## Records to use

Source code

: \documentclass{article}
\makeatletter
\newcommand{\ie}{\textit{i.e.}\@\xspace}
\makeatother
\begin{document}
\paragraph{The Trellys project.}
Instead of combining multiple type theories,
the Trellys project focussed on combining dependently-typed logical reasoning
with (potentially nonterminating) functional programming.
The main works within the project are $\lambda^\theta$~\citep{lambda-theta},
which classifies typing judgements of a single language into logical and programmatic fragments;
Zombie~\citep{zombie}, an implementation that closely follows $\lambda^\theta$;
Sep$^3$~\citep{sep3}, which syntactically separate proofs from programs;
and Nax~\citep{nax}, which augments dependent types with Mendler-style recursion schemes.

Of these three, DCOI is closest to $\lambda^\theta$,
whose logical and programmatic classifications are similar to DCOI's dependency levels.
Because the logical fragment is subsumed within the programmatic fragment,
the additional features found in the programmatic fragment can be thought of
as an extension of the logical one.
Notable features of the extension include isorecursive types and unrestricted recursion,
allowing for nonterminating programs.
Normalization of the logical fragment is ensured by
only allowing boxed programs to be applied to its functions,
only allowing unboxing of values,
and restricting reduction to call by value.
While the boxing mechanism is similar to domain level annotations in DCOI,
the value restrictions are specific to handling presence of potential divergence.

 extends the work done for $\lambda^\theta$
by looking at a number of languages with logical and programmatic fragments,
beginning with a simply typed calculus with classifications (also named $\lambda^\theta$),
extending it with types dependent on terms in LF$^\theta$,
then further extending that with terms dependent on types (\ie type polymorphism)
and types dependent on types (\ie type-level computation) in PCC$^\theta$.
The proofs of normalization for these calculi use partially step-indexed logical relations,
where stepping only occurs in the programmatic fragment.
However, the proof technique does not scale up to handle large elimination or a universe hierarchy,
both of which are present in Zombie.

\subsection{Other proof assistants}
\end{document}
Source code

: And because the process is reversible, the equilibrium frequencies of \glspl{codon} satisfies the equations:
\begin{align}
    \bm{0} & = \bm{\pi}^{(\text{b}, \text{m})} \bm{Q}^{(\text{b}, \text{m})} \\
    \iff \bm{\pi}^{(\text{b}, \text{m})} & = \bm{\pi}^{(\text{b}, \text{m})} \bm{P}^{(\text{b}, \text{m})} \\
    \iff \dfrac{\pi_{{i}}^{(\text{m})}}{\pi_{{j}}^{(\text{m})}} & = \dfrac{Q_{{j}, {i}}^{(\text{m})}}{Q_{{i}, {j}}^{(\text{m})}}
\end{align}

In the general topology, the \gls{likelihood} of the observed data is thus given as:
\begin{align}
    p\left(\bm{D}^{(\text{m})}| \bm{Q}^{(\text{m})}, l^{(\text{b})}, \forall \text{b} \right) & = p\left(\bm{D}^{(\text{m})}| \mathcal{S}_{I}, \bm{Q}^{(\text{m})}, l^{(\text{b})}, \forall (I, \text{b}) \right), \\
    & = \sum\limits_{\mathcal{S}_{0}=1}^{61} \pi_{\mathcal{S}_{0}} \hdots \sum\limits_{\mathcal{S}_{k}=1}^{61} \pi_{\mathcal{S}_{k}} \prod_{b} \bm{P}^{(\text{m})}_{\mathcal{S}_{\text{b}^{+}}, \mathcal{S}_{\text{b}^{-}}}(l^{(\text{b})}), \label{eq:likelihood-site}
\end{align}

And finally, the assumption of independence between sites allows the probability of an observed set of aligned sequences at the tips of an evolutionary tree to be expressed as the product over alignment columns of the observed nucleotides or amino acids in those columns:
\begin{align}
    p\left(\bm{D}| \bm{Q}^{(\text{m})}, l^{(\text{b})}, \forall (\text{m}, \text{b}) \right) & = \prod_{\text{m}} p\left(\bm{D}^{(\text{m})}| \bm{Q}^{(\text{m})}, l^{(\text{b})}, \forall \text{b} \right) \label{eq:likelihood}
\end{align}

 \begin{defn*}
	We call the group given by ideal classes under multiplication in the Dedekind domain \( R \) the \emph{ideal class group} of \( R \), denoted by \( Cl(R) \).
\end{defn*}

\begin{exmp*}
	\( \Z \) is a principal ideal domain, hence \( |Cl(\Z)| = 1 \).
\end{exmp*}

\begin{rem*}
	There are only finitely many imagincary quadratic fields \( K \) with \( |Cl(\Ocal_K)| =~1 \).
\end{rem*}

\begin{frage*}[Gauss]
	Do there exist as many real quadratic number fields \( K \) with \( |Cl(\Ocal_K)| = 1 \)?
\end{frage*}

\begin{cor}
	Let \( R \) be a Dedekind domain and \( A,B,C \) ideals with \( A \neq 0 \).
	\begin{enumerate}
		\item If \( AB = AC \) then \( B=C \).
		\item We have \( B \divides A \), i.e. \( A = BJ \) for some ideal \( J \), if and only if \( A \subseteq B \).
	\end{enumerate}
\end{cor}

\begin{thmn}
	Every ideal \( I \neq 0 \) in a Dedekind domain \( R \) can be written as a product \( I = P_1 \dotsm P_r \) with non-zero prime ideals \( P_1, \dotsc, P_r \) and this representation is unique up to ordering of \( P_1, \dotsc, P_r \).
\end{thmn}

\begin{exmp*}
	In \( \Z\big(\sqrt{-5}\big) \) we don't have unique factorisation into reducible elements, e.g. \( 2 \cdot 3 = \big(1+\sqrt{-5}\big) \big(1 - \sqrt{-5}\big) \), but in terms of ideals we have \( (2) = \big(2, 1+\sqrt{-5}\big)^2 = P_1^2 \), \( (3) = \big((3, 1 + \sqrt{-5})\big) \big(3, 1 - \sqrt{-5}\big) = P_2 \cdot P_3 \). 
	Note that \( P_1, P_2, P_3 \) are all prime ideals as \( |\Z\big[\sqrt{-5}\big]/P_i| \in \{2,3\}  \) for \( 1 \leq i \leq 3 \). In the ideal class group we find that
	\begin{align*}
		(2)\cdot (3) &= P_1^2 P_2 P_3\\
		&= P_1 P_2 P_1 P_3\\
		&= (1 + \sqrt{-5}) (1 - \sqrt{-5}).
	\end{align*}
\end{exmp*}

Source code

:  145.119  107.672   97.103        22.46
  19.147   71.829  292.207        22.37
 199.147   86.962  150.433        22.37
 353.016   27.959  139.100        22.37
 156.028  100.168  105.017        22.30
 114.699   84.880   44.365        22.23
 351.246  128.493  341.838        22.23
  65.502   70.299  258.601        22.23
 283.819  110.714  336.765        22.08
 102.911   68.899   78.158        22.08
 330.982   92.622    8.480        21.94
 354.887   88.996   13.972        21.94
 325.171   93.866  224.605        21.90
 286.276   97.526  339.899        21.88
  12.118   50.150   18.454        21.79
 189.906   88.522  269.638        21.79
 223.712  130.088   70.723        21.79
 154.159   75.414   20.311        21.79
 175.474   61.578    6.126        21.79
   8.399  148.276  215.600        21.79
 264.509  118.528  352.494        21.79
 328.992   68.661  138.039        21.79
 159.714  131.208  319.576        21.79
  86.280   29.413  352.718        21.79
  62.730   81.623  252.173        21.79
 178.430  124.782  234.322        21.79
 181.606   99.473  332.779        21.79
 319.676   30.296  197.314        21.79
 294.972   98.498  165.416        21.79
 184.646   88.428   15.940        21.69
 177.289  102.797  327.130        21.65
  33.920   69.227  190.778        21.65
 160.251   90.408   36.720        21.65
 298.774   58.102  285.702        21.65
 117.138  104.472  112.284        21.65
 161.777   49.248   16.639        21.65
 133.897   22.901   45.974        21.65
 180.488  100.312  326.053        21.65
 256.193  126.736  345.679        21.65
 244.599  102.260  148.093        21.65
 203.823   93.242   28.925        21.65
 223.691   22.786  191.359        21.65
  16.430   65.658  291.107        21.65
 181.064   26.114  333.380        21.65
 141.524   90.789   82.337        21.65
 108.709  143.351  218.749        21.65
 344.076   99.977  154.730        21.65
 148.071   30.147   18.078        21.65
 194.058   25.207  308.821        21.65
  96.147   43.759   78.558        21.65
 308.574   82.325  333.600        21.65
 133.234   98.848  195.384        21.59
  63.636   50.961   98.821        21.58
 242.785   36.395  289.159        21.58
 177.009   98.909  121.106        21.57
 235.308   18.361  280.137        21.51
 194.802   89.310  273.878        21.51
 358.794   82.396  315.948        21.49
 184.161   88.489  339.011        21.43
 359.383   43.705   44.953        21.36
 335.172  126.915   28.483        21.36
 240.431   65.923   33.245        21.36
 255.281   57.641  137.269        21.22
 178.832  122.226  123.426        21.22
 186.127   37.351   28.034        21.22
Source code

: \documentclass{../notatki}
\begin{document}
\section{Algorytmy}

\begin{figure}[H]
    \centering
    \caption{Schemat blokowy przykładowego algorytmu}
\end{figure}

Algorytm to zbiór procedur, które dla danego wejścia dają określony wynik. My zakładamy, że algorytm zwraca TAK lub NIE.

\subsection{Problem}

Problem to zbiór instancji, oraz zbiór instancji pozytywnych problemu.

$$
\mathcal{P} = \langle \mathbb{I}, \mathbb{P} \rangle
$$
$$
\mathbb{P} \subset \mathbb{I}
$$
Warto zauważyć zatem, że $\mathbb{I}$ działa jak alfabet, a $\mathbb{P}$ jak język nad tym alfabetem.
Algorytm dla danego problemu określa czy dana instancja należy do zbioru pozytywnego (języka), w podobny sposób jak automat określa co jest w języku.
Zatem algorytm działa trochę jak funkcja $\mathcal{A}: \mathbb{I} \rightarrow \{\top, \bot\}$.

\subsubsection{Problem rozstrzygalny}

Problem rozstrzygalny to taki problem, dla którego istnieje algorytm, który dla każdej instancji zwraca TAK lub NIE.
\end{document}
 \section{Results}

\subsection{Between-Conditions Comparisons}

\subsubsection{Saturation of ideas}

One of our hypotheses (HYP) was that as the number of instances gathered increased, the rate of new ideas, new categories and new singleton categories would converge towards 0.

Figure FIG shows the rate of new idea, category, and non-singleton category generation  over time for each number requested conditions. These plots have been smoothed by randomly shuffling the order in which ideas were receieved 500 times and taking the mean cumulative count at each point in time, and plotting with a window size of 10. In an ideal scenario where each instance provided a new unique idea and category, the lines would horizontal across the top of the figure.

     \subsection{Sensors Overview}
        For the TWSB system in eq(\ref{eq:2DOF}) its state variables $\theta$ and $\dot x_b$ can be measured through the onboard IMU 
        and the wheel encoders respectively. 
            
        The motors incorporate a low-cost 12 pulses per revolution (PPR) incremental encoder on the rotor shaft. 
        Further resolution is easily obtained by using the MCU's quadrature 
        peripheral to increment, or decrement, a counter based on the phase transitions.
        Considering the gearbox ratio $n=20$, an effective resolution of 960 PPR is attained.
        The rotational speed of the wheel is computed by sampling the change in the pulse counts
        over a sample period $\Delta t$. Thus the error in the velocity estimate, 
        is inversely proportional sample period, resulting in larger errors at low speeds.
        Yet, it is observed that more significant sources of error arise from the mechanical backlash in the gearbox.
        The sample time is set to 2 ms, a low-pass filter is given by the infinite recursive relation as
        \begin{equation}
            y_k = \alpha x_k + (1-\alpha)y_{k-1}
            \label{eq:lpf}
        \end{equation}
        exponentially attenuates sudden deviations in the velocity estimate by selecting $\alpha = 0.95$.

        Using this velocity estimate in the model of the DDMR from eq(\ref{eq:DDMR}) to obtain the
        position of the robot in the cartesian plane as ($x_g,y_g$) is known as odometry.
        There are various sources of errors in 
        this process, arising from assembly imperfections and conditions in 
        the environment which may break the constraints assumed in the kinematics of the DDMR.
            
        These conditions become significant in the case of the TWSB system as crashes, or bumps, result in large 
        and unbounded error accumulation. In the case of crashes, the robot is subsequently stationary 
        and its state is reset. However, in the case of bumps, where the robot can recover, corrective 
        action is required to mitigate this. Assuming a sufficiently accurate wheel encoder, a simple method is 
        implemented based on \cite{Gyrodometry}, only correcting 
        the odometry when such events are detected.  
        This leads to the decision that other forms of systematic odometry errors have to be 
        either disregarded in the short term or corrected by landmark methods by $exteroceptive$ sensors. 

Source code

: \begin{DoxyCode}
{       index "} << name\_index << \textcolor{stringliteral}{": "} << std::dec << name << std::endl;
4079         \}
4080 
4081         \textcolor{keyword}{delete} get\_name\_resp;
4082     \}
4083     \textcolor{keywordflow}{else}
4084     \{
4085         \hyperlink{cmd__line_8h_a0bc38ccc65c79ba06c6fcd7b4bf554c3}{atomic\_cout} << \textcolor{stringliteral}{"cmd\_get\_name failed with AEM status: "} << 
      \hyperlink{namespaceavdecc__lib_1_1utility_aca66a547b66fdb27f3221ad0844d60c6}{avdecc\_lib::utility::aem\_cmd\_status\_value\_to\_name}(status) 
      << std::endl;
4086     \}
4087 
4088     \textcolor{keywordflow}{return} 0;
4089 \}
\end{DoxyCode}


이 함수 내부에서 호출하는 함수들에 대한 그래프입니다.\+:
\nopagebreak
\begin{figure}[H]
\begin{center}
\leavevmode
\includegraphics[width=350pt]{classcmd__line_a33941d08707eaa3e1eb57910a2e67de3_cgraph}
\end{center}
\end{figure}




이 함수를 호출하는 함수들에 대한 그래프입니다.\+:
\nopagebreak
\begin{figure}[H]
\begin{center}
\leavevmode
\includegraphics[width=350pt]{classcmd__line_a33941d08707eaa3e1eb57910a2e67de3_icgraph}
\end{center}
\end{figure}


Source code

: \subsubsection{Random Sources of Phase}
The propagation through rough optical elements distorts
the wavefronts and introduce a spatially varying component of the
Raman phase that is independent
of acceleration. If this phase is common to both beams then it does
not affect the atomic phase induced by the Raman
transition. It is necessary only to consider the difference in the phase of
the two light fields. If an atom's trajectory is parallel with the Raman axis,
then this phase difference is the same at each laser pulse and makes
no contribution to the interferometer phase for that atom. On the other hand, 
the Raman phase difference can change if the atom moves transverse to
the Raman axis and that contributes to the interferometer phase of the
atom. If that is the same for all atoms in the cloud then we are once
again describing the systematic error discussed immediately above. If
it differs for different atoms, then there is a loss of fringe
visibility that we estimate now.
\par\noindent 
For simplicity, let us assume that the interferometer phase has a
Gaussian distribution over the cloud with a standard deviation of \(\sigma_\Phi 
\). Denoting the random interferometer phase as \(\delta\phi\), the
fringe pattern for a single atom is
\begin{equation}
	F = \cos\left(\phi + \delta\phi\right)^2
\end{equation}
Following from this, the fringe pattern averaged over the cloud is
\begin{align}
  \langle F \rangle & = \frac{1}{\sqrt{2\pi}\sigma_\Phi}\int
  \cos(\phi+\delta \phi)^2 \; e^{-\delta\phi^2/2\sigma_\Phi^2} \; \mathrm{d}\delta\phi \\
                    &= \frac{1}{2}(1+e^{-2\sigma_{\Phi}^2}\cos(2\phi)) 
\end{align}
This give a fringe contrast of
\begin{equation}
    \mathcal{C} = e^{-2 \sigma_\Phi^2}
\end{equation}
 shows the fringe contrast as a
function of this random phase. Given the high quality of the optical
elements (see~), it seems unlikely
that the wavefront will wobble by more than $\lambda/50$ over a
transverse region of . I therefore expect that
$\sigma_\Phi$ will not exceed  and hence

## Work instruction
Each line from the start of the listing above through the line containing "which classifies typing" should be copied exactly, please, with no other lines added.

## Task answer
Source code

: \documentclass{article}
\makeatletter
\newcommand{\ie}{\textit{i.e.}\@\xspace}
\makeatother
\begin{document}
\paragraph{The Trellys project.}
Instead of combining multiple type theories,
the Trellys project focussed on combining dependently-typed logical reasoning
with (potentially nonterminating) functional programming.
The main works within the project are $\lambda^\theta$~\citep{lambda-theta},
which classifies typing judgements of a single language into logical and programmatic fragments;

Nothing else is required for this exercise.